The output should be all lines of the entries below in which the word "idea" occurs.

[[ Task data open ]]

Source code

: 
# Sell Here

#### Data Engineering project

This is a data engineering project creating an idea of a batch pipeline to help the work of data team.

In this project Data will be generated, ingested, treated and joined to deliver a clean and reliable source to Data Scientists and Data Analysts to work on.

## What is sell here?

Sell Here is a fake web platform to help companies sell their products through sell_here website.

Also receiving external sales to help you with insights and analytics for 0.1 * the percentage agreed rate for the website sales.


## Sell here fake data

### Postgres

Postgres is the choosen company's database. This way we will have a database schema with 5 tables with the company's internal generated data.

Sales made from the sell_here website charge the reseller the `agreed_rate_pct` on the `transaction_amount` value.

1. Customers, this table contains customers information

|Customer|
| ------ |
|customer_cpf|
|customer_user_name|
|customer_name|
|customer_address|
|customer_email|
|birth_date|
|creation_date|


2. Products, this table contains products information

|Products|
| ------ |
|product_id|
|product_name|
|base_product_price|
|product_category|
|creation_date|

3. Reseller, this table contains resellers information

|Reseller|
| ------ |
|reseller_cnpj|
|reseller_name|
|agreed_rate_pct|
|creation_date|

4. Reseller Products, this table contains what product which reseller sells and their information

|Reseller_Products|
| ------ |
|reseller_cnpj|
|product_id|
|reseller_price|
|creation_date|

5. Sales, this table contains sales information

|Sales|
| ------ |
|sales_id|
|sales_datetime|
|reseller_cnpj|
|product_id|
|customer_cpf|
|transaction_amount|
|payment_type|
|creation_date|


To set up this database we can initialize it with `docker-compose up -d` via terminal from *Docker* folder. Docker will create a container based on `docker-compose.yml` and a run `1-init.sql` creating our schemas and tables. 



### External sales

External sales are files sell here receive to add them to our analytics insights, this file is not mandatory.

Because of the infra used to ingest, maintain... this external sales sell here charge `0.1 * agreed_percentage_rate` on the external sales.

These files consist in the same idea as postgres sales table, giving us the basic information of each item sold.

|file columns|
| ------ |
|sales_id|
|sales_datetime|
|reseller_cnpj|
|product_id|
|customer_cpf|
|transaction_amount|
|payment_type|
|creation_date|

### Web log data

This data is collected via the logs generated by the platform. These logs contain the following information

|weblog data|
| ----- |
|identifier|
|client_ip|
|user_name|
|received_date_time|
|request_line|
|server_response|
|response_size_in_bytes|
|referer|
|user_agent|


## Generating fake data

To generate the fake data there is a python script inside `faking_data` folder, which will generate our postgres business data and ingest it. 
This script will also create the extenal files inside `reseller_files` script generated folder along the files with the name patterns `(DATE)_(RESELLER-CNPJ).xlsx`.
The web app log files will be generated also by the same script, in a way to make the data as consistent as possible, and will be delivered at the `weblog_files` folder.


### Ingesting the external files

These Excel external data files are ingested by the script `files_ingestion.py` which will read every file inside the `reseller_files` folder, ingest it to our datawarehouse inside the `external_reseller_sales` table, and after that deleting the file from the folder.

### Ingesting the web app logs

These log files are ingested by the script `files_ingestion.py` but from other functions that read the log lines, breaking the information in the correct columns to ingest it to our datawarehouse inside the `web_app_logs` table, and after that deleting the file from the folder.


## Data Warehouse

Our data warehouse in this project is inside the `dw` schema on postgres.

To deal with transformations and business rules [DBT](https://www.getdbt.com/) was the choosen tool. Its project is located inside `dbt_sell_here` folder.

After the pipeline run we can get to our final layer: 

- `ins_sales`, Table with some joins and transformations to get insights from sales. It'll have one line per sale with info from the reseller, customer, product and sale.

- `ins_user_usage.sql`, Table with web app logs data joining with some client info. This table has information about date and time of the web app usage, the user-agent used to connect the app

[[ Task data closed ]]
[[ Task data open ]]

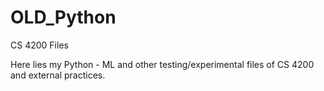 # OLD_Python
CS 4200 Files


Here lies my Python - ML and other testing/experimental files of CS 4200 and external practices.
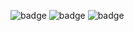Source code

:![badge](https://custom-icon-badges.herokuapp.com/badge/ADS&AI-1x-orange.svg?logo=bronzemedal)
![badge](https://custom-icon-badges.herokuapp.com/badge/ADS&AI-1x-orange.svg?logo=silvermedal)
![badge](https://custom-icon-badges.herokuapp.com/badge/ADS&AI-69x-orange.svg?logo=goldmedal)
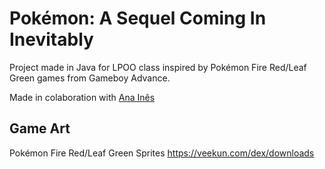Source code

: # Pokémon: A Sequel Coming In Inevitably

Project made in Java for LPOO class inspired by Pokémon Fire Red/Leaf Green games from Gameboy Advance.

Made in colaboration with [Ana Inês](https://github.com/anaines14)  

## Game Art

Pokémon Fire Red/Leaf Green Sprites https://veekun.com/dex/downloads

[[ Task data closed ]]

### Output for this task
This is a data engineering project creating an idea of a batch pipeline to help the work of data team.
These files consist in the same idea as postgres sales table, giving us the basic information of each item sold.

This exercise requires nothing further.